The pars triangularis is separated rostrally from the pars orbitalis by the anterior horizontal ramus and caudally from the pars opercularis by the ascending ramus of the lateral sulcus (a.k.a. Sylvian fissure). Dorsally the pars triangularis is delimited by the inferior frontal sulcus distinguishing itself from the middle frontal gyrus. The pars triangularis is usually split into an anterior and posterior portion by the triangular sulcus (a.k.a. incisura capitis) which superficially merges with the inferior frontal sulcus 4-6.

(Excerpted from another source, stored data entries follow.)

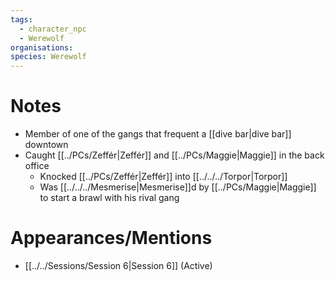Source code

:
 ```yaml
---
tags:
  - character_npc
  - Werewolf
organisations: 
species: Werewolf
---
```


# Notes
- Member of one of the gangs that frequent a [[dive bar|dive bar]] downtown
- Caught [[../PCs/Zeffér|Zeffér]] and [[../PCs/Maggie|Maggie]] in the back office
	- Knocked [[../PCs/Zeffér|Zeffér]] into [[../../../Torpor|Torpor]]
	- Was [[../../../Mesmerise|Mesmerise]]d by [[../PCs/Maggie|Maggie]] to start a brawl with his rival gang

# Appearances/Mentions

- [[../../Sessions/Session 6|Session 6]] (Active)
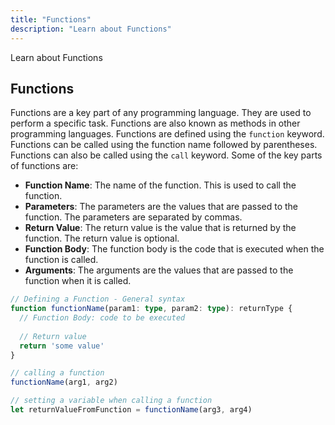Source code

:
 ```yaml
---
title: "Functions"
description: "Learn about Functions"
---
```


Learn about Functions

## Functions

Functions are a key part of any programming language. They are used to perform a specific task. Functions are also known as methods in other programming languages.  Functions are defined using the `function` keyword. Functions can be called using the function name followed by parentheses. Functions can also be called using the `call` keyword. Some of the key parts of functions are:

- **Function Name**: The name of the function. This is used to call the function.
- **Parameters**: The parameters are the values that are passed to the function. The parameters are separated by commas.
- **Return Value**: The return value is the value that is returned by the function. The return value is optional.
- **Function Body**: The function body is the code that is executed when the function is called.
- **Arguments**: The arguments are the values that are passed to the function when it is called.



```ts
// Defining a Function - General syntax
function functionName(param1: type, param2: type): returnType {
  // Function Body: code to be executed
  
  // Return value
  return 'some value'
}

// calling a function
functionName(arg1, arg2)

// setting a variable when calling a function
let returnValueFromFunction = functionName(arg3, arg4)
```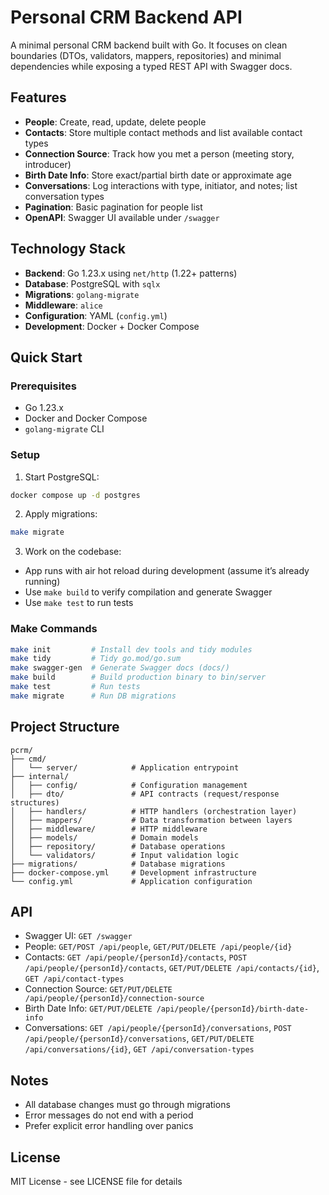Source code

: # Personal CRM Backend API

A minimal personal CRM backend built with Go. It focuses on clean boundaries (DTOs, validators, mappers, repositories) and minimal dependencies while exposing a typed REST API with Swagger docs.

## Features

- **People**: Create, read, update, delete people
- **Contacts**: Store multiple contact methods and list available contact types
- **Connection Source**: Track how you met a person (meeting story, introducer)
- **Birth Date Info**: Store exact/partial birth date or approximate age
- **Conversations**: Log interactions with type, initiator, and notes; list conversation types
- **Pagination**: Basic pagination for people list
- **OpenAPI**: Swagger UI available under `/swagger`

## Technology Stack

- **Backend**: Go 1.23.x using `net/http` (1.22+ patterns)
- **Database**: PostgreSQL with `sqlx`
- **Migrations**: `golang-migrate`
- **Middleware**: `alice`
- **Configuration**: YAML (`config.yml`)
- **Development**: Docker + Docker Compose

## Quick Start

### Prerequisites

- Go 1.23.x
- Docker and Docker Compose
- `golang-migrate` CLI

### Setup

1) Start PostgreSQL:
```bash
docker compose up -d postgres
```

2) Apply migrations:
```bash
make migrate
```

3) Work on the codebase:
- App runs with air hot reload during development (assume it’s already running)
- Use `make build` to verify compilation and generate Swagger
- Use `make test` to run tests

### Make Commands

```bash
make init         # Install dev tools and tidy modules
make tidy         # Tidy go.mod/go.sum
make swagger-gen  # Generate Swagger docs (docs/)
make build        # Build production binary to bin/server
make test         # Run tests
make migrate      # Run DB migrations
```

## Project Structure

```
pcrm/
├── cmd/
│   └── server/            # Application entrypoint
├── internal/
│   ├── config/            # Configuration management
│   ├── dto/               # API contracts (request/response structures)
│   ├── handlers/          # HTTP handlers (orchestration layer)
│   ├── mappers/           # Data transformation between layers
│   ├── middleware/        # HTTP middleware
│   ├── models/            # Domain models
│   ├── repository/        # Database operations
│   └── validators/        # Input validation logic
├── migrations/            # Database migrations
├── docker-compose.yml     # Development infrastructure
└── config.yml             # Application configuration
```

## API

- Swagger UI: `GET /swagger`
- People: `GET/POST /api/people`, `GET/PUT/DELETE /api/people/{id}`
- Contacts: `GET /api/people/{personId}/contacts`, `POST /api/people/{personId}/contacts`, `GET/PUT/DELETE /api/contacts/{id}`, `GET /api/contact-types`
- Connection Source: `GET/PUT/DELETE /api/people/{personId}/connection-source`
- Birth Date Info: `GET/PUT/DELETE /api/people/{personId}/birth-date-info`
- Conversations: `GET /api/people/{personId}/conversations`, `POST /api/people/{personId}/conversations`, `GET/PUT/DELETE /api/conversations/{id}`, `GET /api/conversation-types`

## Notes

- All database changes must go through migrations
- Error messages do not end with a period
- Prefer explicit error handling over panics

## License

MIT License - see LICENSE file for details
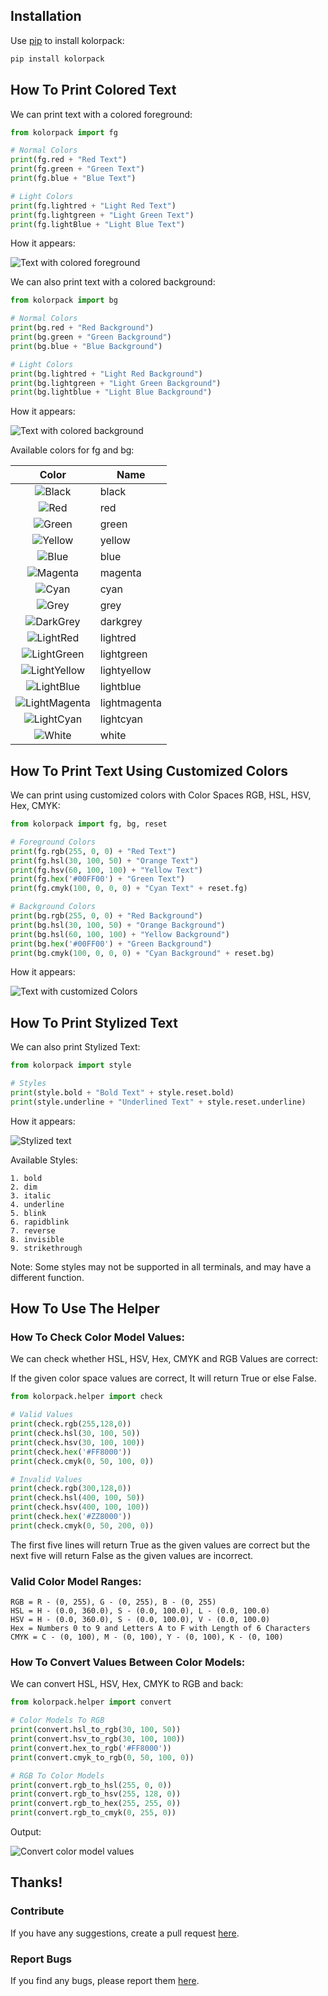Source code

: ## Installation

Use [pip](https://pip.pypa.io/en/stable/) to install kolorpack:

```bash
pip install kolorpack
```

## How To Print Colored Text

We can print text with a colored foreground:

```python
from kolorpack import fg

# Normal Colors
print(fg.red + "Red Text")
print(fg.green + "Green Text")
print(fg.blue + "Blue Text")

# Light Colors
print(fg.lightred + "Light Red Text")
print(fg.lightgreen + "Light Green Text")
print(fg.lightBlue + "Light Blue Text")
```

How it appears:

![Text with colored foreground](https://github.com/Samuel9360639/kolorpack/assets/153092961/5117e990-40fe-4b42-91b3-2525aff65d79)

We can also print text with a colored background:

```python
from kolorpack import bg

# Normal Colors
print(bg.red + "Red Background")
print(bg.green + "Green Background")
print(bg.blue + "Blue Background")

# Light Colors
print(bg.lightred + "Light Red Background")
print(bg.lightgreen + "Light Green Background")
print(bg.lightblue + "Light Blue Background")
```

How it appears:

![Text with colored background](https://github.com/Samuel9360639/kolorpack/assets/153092961/428f4c7a-a237-4045-b0ba-bf294266f9fe)

Available colors for fg and bg:

| Color                                                           | Name           |
|:---------------------------------------------------------------:|----------------|
| ![Black](https://placehold.co/15x15/000000/000000.png)          | black          |
| ![Red](https://placehold.co/15x15/800000/800000.png)            | red            |
| ![Green](https://placehold.co/15x15/008000/008000.png)          | green          |
| ![Yellow](https://placehold.co/15x15/808000/808000.png)         | yellow         |
| ![Blue](https://placehold.co/15x15/000080/000080.png)           | blue           |
| ![Magenta](https://placehold.co/15x15/800080/800080.png)        | magenta        |
| ![Cyan](https://placehold.co/15x15/008080/008080.png)           | cyan           |
| ![Grey](https://placehold.co/15x15/C0C0C0/C0C0C0.png)           | grey           |
| ![DarkGrey](https://placehold.co/15x15/808080/808080.png)       | darkgrey       |
| ![LightRed](https://placehold.co/15x15/FF0000/FF0000.png)       | lightred       |
| ![LightGreen](https://placehold.co/15x15/00FF00/00FF00.png)     | lightgreen     |
| ![LightYellow](https://placehold.co/15x15/FFFF00/FFFF00.png)    | lightyellow    |
| ![LightBlue](https://placehold.co/15x15/0000FF/0000FF.png)      | lightblue      |
| ![LightMagenta](https://placehold.co/15x15/FF00FF/FF00FF.png)   | lightmagenta   |
| ![LightCyan](https://placehold.co/15x15/00FFFF/00FFFF.png)      | lightcyan      |
| ![White](https://placehold.co/15x15/FFFFFF/FFFFFF.png)          | white          |

## How To Print Text Using Customized Colors

We can print using customized colors with Color Spaces RGB, HSL, HSV, Hex, CMYK:

```python
from kolorpack import fg, bg, reset

# Foreground Colors
print(fg.rgb(255, 0, 0) + "Red Text")
print(fg.hsl(30, 100, 50) + "Orange Text")
print(fg.hsv(60, 100, 100) + "Yellow Text")
print(fg.hex('#00FF00') + "Green Text")
print(fg.cmyk(100, 0, 0, 0) + "Cyan Text" + reset.fg)

# Background Colors
print(bg.rgb(255, 0, 0) + "Red Background")
print(bg.hsl(30, 100, 50) + "Orange Background")
print(bg.hsl(60, 100, 100) + "Yellow Background")
print(bg.hex('#00FF00') + "Green Background")
print(bg.cmyk(100, 0, 0, 0) + "Cyan Background" + reset.bg)
```

How it appears:

![Text with customized Colors](https://github.com/Samuel9360639/kolorpack/assets/153092961/337e22db-3292-4d0f-b016-123d55158cf7)

## How To Print Stylized Text

We can also print Stylized Text:

```python
from kolorpack import style

# Styles
print(style.bold + "Bold Text" + style.reset.bold)
print(style.underline + "Underlined Text" + style.reset.underline)
```

How it appears:

![Stylized text](https://github.com/Samuel9360639/kolorpack/assets/153092961/a5ea181c-cce8-46d9-9818-260f8f270772)

Available Styles:
    
    1. bold
    2. dim
    3. italic
    4. underline
    5. blink
    6. rapidblink
    7. reverse
    8. invisible
    9. strikethrough

Note: Some styles may not be supported in all terminals, and may have a different function.

## How To Use The Helper

### How To Check Color Model Values:

We can check whether HSL, HSV, Hex, CMYK and RGB Values are correct:

If the given color space values are correct, It will return True or else False.

```python
from kolorpack.helper import check

# Valid Values
print(check.rgb(255,128,0))
print(check.hsl(30, 100, 50))
print(check.hsv(30, 100, 100))
print(check.hex('#FF8000'))
print(check.cmyk(0, 50, 100, 0))

# Invalid Values
print(check.rgb(300,128,0))
print(check.hsl(400, 100, 50))
print(check.hsv(400, 100, 100))
print(check.hex('#ZZ8000'))
print(check.cmyk(0, 50, 200, 0))
```

The first five lines will return True as the given values are correct but the next five will return False as the given values are incorrect.

### Valid Color Model Ranges:

    RGB = R - (0, 255), G - (0, 255), B - (0, 255)
    HSL = H - (0.0, 360.0), S - (0.0, 100.0), L - (0.0, 100.0)
    HSV = H - (0.0, 360.0), S - (0.0, 100.0), V - (0.0, 100.0)
    Hex = Numbers 0 to 9 and Letters A to F with Length of 6 Characters
    CMYK = C - (0, 100), M - (0, 100), Y - (0, 100), K - (0, 100) 

### How To Convert Values Between Color Models:

We can convert HSL, HSV, Hex, CMYK to RGB and back:

```python
from kolorpack.helper import convert

# Color Models To RGB
print(convert.hsl_to_rgb(30, 100, 50))
print(convert.hsv_to_rgb(30, 100, 100))
print(convert.hex_to_rgb('#FF8000'))
print(convert.cmyk_to_rgb(0, 50, 100, 0))

# RGB To Color Models
print(convert.rgb_to_hsl(255, 0, 0))
print(convert.rgb_to_hsv(255, 128, 0))
print(convert.rgb_to_hex(255, 255, 0))
print(convert.rgb_to_cmyk(0, 255, 0))
```

Output:

![Convert color model values](https://github.com/Samuel9360639/kolorpack/assets/153092961/1ea577c3-bc85-4b9a-909f-70adc16de177)

## Thanks!

### Contribute

If you have any suggestions, create a pull request [here](https://github.com/Samuel9360639/kolorpack/pulls).

### Report Bugs 

If you find any bugs, please report them [here](https://github.com/Samuel9360639/kolorpack/issues).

It is supplied by the frontal branches of the middle cerebral artery.
Less commonly seen is a distinct sulcus that extends towards the pars triangularis to form its rostral end, called the pretriangular sulcus (a.k.a. sulcus radiatus of Eberstellar) which is not to be confused as a continuation of the inferior frontal sulcus 4,5.
Radiographically the pars triangularis can be identified as the middle triangular shaped portion of the inferior frontal gyrus which grossly takes on a characteristic “M” configuration. This is also referred to as the M sign when identifying the inferior frontal gyrus on neuroimaging 3.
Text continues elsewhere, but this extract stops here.